INFORMATION below:

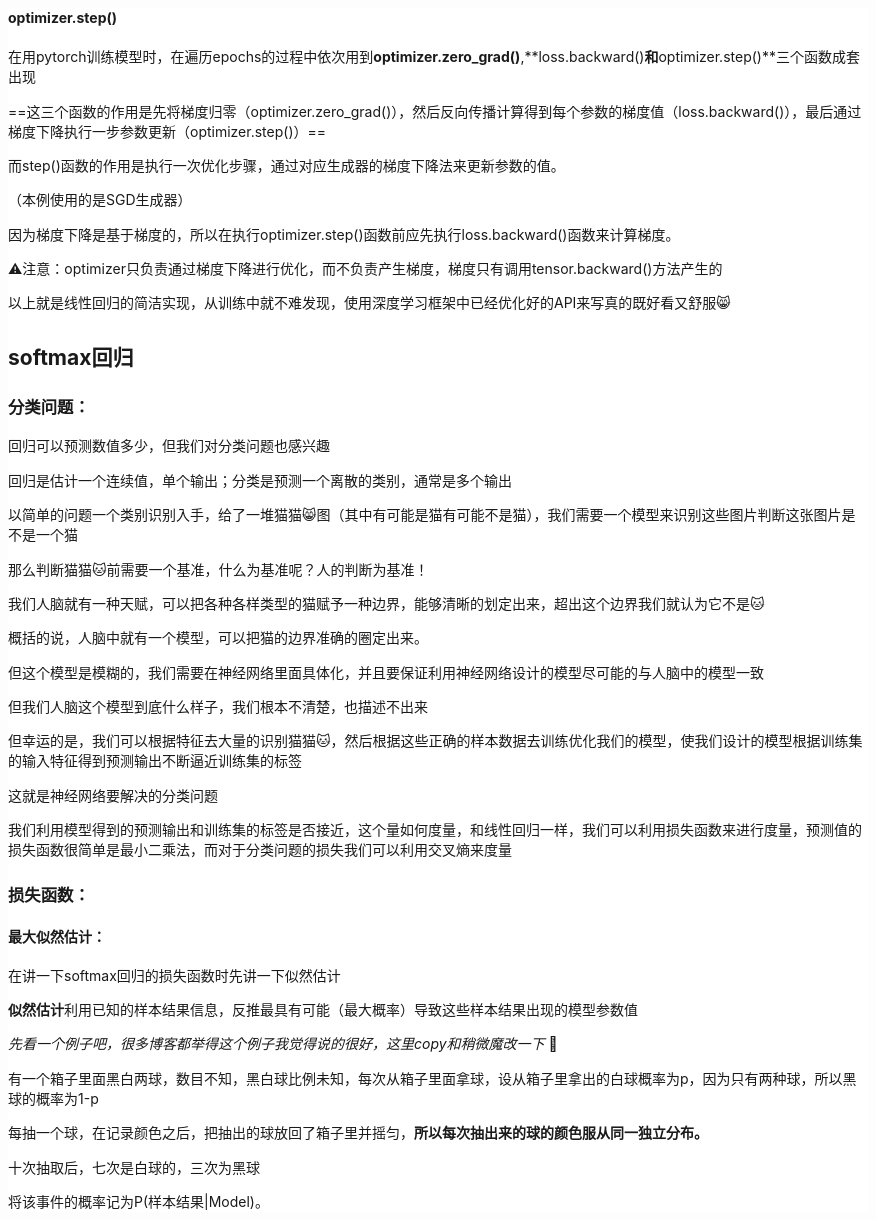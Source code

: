 #### optimizer.step()

在用pytorch训练模型时，在遍历epochs的过程中依次用到**optimizer.zero_grad()**,**loss.backward()**和**optimizer.step()**三个函数成套出现

==这三个函数的作用是先将梯度归零（optimizer.zero_grad()），然后反向传播计算得到每个参数的梯度值（loss.backward()），最后通过梯度下降执行一步参数更新（optimizer.step()）==

而step()函数的作用是执行一次优化步骤，通过对应生成器的梯度下降法来更新参数的值。

（本例使用的是SGD生成器）

因为梯度下降是基于梯度的，所以在执行optimizer.step()函数前应先执行loss.backward()函数来计算梯度。

⚠️注意：optimizer只负责通过梯度下降进行优化，而不负责产生梯度，梯度只有调用tensor.backward()方法产生的

以上就是线性回归的简洁实现，从训练中就不难发现，使用深度学习框架中已经优化好的API来写真的既好看又舒服😸

## softmax回归

### 分类问题：

回归可以预测数值多少，但我们对分类问题也感兴趣

回归是估计一个连续值，单个输出；分类是预测一个离散的类别，通常是多个输出

以简单的问题一个类别识别入手，给了一堆猫猫😸图（其中有可能是猫有可能不是猫），我们需要一个模型来识别这些图片判断这张图片是不是一个猫

那么判断猫猫🐱前需要一个基准，什么为基准呢？人的判断为基准！

我们人脑就有一种天赋，可以把各种各样类型的猫赋予一种边界，能够清晰的划定出来，超出这个边界我们就认为它不是🐱

概括的说，人脑中就有一个模型，可以把猫的边界准确的圈定出来。

但这个模型是模糊的，我们需要在神经网络里面具体化，并且要保证利用神经网络设计的模型尽可能的与人脑中的模型一致

但我们人脑这个模型到底什么样子，我们根本不清楚，也描述不出来

但幸运的是，我们可以根据特征去大量的识别猫猫🐱，然后根据这些正确的样本数据去训练优化我们的模型，使我们设计的模型根据训练集的输入特征得到预测输出不断逼近训练集的标签

这就是神经网络要解决的分类问题

我们利用模型得到的预测输出和训练集的标签是否接近，这个量如何度量，和线性回归一样，我们可以利用损失函数来进行度量，预测值的损失函数很简单是最小二乘法，而对于分类问题的损失我们可以利用交叉熵来度量

### 损失函数：

#### 最大似然估计：

在讲一下softmax回归的损失函数时先讲一下似然估计

**似然估计**利用已知的样本结果信息，反推最具有可能（最大概率）导致这些样本结果出现的模型参数值

*先看一个例子吧，很多博客都举得这个例子我觉得说的很好，这里copy和稍微魔改一下* 🐶

有一个箱子里面黑白两球，数目不知，黑白球比例未知，每次从箱子里面拿球，设从箱子里拿出的白球概率为p，因为只有两种球，所以黑球的概率为1-p

每抽一个球，在记录颜色之后，把抽出的球放回了箱子里并摇匀，**所以每次抽出来的球的颜色服从同一独立分布。**

十次抽取后，七次是白球的，三次为黑球

将该事件的概率记为P(样本结果|Model)。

End of INFORMATION.

EXERCISE AIM
Across the entries, work out how many lines hold the word "backward". Reply with that number only.

OUTPUT OF THE EXERCISE
4